Paul Palomero Bernardo was born in Tübingen, Germany, 1996. He received the B.S. and M.S. degrees in computer science from University of Tübingen, Tübingen, Germany, in 2017 and 2020, respectively, where he is currently pursuing the doctoral degree (Ph.D.) at the Department of Computer Science. His current research interests include neural network hardware and design optimization.
*=========================

Watch on YouTube:
Paul Palomero Bernardo

Download presentation slides:
Paul Palomero Bernardo

Feel free to ask your questions on this thread and keep the conversation going!

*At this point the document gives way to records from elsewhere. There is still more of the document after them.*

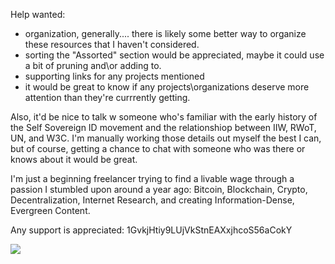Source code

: Help wanted:

* organization, generally.... there is likely some better way to organize these resources that I haven't considered.
* sorting the "Assorted" section would be appreciated, maybe it could use a bit of pruning and\or adding to.
* supporting links for any projects mentioned
* it would be great to know if any projects\organizations deserve more attention than they're currrently getting.

Also, it'd be nice to talk w someone who's familiar with the early history of the Self Sovereign ID movement and the relationshiop between IIW, RWoT, UN, and W3C. I'm manually working those details out myself the best I can, but of course, getting a chance to chat with someone who was there or knows about it would be great. 

I'm just a beginning freelancer trying to find a livable wage through a passion I stumbled upon around a year ago: Bitcoin, Blockchain, Crypto, Decentralization, Internet Research, and creating Information-Dense, Evergreen Content. 

Any support is appreciated: 1GvkjHtiy9LUjVkStnEAXxjhcoS56aCokY

![](http://imgur.com/xMd9r0rl.png)
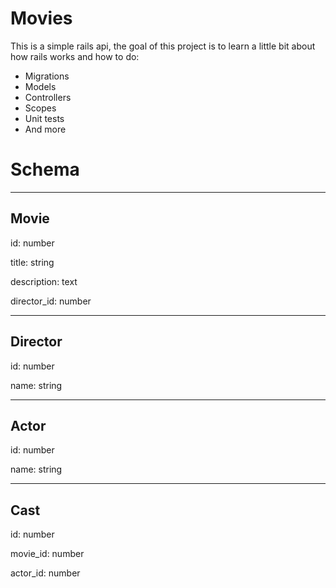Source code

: # Movies

This is a simple rails api, the goal of this project is to learn a little bit
about how rails works and how to do:

* Migrations
* Models
* Controllers
* Scopes
* Unit tests
* And more

# Schema

---
Movie
---
id: number

title: string

description: text

director_id: number

---
Director
---
id: number

name: string

---
Actor
---
id: number

name: string

---
Cast
---
id: number

movie_id: number

actor_id: number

  1. Q: is the training framework standard (Pytorch, Tensorflow …etc) or is also custom for the workflow?
    A: The training framework is based on PyTorch. The quantization aware training (QAT) and neural architecture search (NAS) are custom implementations on top of it.

  2. Q: Are the memories all on-chip? and what type?
    A: Yes, they are all on-chip. For the shown results we used ultralow leakage, single-port SRAMs.

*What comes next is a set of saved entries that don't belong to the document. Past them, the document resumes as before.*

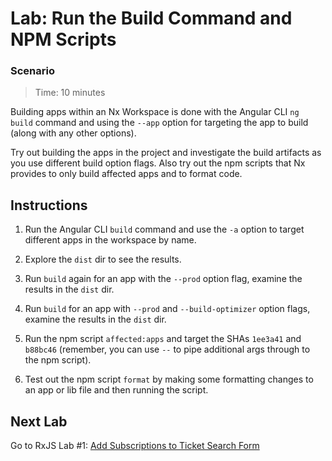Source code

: # Lab: Run the Build Command and NPM Scripts

### Scenario

>  Time: 10 minutes

Building apps within an Nx Workspace is done with the Angular CLI `ng build` command and using the `--app` option for targeting the app to build (along with any other options).

Try out building the apps in the project and investigate the build artifacts as you use different build option flags. Also try out the npm scripts that Nx provides to only build affected apps and to format code.

## Instructions
1. Run the Angular CLI `build` command and use the `-a` option to target different apps in the workspace by name.

1. Explore the `dist` dir to see the results.

1. Run `build` again for an app with the `--prod` option flag, examine the results in the `dist` dir.

1. Run `build` for an app with `--prod` and `--build-optimizer` option flags, examine the results in the `dist` dir.

1. Run the npm script `affected:apps` and target the SHAs `1ee3a41` and `b88bc46` (remember, you can use ` -- ` to pipe additional args through to the npm script).

1. Test out the npm script `format` by making some formatting changes to an app or lib file and then running the script.

## Next Lab
Go to RxJS Lab #1: [Add Subscriptions to Ticket Search Form](/rxjs/lab-1.md)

  3. Q: Any estimation on the scalability of current solution? Now it takes two days for a 64K parameter NN (not sure, just guess from the slides), will it be twenty days for a 640K parameter NN (Time for NN with 10 times of the parameters)?

A: The largest networks in our design space contain around 720K parameters. And training times do not scale linearly with the number of parameters, as the training times for the smaller networks are pretty I/O and memory bound. Assuming the design space for the hypothetical bigger network does not change I would assume that the search times would only be slightly worse. But direct NAS has of course scalability issues especially when the Neural Network or Hardware Architecure design spaces are increased significantly, although the scaling should still be sublinear considering the size of the design space.

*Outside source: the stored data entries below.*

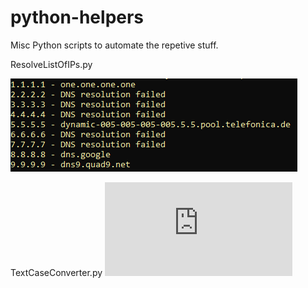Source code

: # python-helpers
Misc Python scripts to automate the repetive stuff.

ResolveListOfIPs.py

![ResolveListofIPs.py](https://github.com/mr-tomr/python-helpers/blob/main/images/resolveListOfIPs.png)


TextCaseConverter.py
![ConvertTextCaseInWindows](https://github.com/mr-tomr/python-helpers/blob/main/TextCaseConverter.py)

  1. Q: How difficult is porting TVM to risc-V?
    A: TVM does support RISC-V using, for example, the LLVM backend. There is also a lot of progress on the microTVM end, which might be interesting as well: microTVM: TVM on bare-metal — tvm 0.8.dev0 documentation

  2. Q: Is it possible to train a NN with pytorch (brevitas maybe) and then deploy on ULTRATRAIL? or is a must now to use the custom QAT?
    A: Yes, this is also possible. The benefit of the custom QAT is, that it considers all quantizations and approximations present in UltraTrail, which leads to a bit-exact inference between the trained and deployed NN.

  3. Q: what is the size of the ASIC, and can it used with MCU?
    A: The accelerator UltraTrail alone has a size of 0.20 mm² (8x8 Array, ~61kB Memory). It was integrated as a coprocessor into a Pulpissimo-based SoC (total area: 1.56 mm²). It would generally be possible to combine a standalone UltraTrail with an MCU but we have not yet tested this.

  4. Q: how large is the memory?
    A: The memory size of an UltraTrail instance depends on the target use-case. For the presented keyword spotting task, there are ~50kB for NN parameters (WMEM, BMEM) and ~11kB for the feature maps (FMEM0-2, LMEM).

  5. Q: are you using some rtos like zephyr or plain c?
    A: We are using the PULP-OS for the Pulpissimo-based SoC.

  6. Q: What std benchmarks are you using?
    A: We used the Google Speech Commands Dataset (GSCDv2) for keyword spotting, UWNU/TUT for voice activity detection, and Hey Snips! For wake word detection.

  7. Q: Did you try vision datasets or any plan to use ML perf
    A: Since UltraTrail is currently optimized for 1D convolution we have not tried vision datasets. We plan to support this together with the ML perf benchmarks in our next iteration UltraTrailv2.